Peebles admits (and how easily ‘reluctantly’ can slide into this sentence) that: “Ultimately, the story is a side issue. It did not play a role in the development of the flying saucer myth. The story also does not seem to have been repeated in any later publication.”
So it would seem that Dr. Wood hasn’t much told, avowed, written, broadcast, publicised, disseminated or promulgated the story in all the years after he told it to McDonald in 1968. Could it be he had his doubts? Perhaps it’s shown up in one of the MJ-12 documents so fascinating to him (but which bore me), and he puts faith into it now. But Mr. Peebles wouldn’t think of asking him, would he?
Yes, it would have been virtuous for Dr. Wood to research and deflate the story before passing it to McDonald. It would be virtuous for me to research the Grapefruit Diet before telling you Mr. XYZ says he’s now Mr. X because of it. But do you execrate me for not doing so? Looking-into was McDonald’s forte.
Should Ann Druffel have researched? How the hell is she obliged to, before telling us of one small item in a long, complex biography which the man put aside to look into later on? Can we fault McDonald for jotting the few lines Peebles quotes, on a wild but circumstantial and namespecific story, to later look into? Only if the essence of historical method is reception of the received version.

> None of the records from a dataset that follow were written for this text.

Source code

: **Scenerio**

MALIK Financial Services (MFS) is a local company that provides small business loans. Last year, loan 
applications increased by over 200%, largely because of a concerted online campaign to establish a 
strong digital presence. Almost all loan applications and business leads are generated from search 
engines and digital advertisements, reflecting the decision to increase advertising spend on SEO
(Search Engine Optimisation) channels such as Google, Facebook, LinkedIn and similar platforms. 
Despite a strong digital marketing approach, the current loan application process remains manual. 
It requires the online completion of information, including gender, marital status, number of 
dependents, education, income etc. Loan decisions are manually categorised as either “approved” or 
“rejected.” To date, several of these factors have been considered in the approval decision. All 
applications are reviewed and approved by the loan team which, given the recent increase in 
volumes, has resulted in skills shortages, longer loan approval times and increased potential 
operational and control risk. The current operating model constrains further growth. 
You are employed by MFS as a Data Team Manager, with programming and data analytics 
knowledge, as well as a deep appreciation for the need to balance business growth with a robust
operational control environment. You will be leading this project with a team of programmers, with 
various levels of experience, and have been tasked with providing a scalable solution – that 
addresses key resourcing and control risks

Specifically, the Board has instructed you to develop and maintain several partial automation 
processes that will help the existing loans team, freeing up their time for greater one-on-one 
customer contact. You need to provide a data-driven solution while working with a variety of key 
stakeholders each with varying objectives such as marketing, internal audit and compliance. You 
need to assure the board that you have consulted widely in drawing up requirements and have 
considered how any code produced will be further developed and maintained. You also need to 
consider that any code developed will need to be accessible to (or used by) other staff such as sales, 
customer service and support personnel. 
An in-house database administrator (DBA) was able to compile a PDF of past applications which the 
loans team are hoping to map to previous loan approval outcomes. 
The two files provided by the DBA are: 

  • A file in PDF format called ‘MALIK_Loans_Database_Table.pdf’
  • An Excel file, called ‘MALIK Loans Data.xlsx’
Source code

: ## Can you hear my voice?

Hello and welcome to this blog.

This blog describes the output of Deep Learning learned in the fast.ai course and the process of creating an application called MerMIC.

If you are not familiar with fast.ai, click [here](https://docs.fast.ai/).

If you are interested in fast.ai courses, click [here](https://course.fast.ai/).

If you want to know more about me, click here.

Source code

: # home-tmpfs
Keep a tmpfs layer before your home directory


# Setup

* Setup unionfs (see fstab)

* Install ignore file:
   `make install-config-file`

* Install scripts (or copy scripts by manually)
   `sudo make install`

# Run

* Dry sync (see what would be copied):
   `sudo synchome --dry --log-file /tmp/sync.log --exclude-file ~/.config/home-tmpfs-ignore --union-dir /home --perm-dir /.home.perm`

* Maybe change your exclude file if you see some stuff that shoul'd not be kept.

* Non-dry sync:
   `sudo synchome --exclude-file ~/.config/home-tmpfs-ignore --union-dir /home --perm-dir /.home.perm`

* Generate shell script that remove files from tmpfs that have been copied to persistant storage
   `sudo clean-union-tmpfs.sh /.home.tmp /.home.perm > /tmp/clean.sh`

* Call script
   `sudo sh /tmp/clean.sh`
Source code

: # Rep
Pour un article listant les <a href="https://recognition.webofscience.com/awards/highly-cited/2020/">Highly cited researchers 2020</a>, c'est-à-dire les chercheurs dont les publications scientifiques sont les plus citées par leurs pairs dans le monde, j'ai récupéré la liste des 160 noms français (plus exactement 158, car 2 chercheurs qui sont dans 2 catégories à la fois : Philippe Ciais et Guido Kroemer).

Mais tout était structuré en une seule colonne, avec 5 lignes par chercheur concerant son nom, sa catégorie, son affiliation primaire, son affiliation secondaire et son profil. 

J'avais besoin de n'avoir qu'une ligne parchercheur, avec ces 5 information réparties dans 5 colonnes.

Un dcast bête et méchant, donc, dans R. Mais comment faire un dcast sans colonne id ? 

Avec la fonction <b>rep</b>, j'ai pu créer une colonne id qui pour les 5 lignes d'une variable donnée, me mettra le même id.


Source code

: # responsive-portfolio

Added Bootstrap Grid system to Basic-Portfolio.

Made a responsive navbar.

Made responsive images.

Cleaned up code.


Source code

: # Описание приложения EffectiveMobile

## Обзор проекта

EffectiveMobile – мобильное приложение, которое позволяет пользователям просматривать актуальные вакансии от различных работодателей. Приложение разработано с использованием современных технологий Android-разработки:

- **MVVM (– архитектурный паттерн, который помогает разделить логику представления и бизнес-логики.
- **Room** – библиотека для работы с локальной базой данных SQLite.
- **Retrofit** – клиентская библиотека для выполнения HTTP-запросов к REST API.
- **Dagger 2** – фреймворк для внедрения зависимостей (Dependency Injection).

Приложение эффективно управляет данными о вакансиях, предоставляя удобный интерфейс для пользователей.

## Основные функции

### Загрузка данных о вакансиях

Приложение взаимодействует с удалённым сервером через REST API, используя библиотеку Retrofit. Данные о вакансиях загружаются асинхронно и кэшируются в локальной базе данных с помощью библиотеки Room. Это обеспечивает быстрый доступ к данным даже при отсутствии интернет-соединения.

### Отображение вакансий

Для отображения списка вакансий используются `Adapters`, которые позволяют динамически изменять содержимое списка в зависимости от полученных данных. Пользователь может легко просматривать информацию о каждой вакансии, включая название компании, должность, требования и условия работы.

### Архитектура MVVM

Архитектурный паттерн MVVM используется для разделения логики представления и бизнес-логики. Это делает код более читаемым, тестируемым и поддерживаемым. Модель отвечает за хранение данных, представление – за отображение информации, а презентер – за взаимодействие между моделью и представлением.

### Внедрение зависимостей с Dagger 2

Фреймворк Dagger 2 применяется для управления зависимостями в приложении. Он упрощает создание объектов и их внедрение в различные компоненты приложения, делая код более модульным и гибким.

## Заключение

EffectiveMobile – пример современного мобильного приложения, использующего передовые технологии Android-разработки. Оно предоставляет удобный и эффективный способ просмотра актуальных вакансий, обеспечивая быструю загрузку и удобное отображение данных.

My mother and stepfather [a staunch union man] both told me that poor workmanship and obstructive union work-rules resulted in “lots of liberty ships falling apart in mid-Atlantic,” during World War II. I knew shipyard unions were harshly criticised (we had a box of WWII Reader’s Digests), but I thought the shipping losses had to be mere war rumours. But it’s come out in the last decade that, in the first years of America’s war, the U-boats were much too efficient at sinking U.S. shipping for the good of public morale. So the news media [under coerced voluntary censorship] didn’t mention things like body parts washed up on Atlantic beaches. My parents, who for all I know got it all from the Wood family, were right about the ship-losses, wrong about the causes. And I was not skeptical enough.
The X-15 business is more ambiguous than Mr. Peebles’s
ringing sermon would have it.
I find real history (like real life) oft annoying that way
What Mr. Peebles means by “uncritical acceptance” of the “flying saucer belief system” is not having the instant abhorrence of heresy and/or occasion of sin that moves you to rip out the filthy birth control page yourself before reading it through. (Where are some stones, that we may kneel on them?)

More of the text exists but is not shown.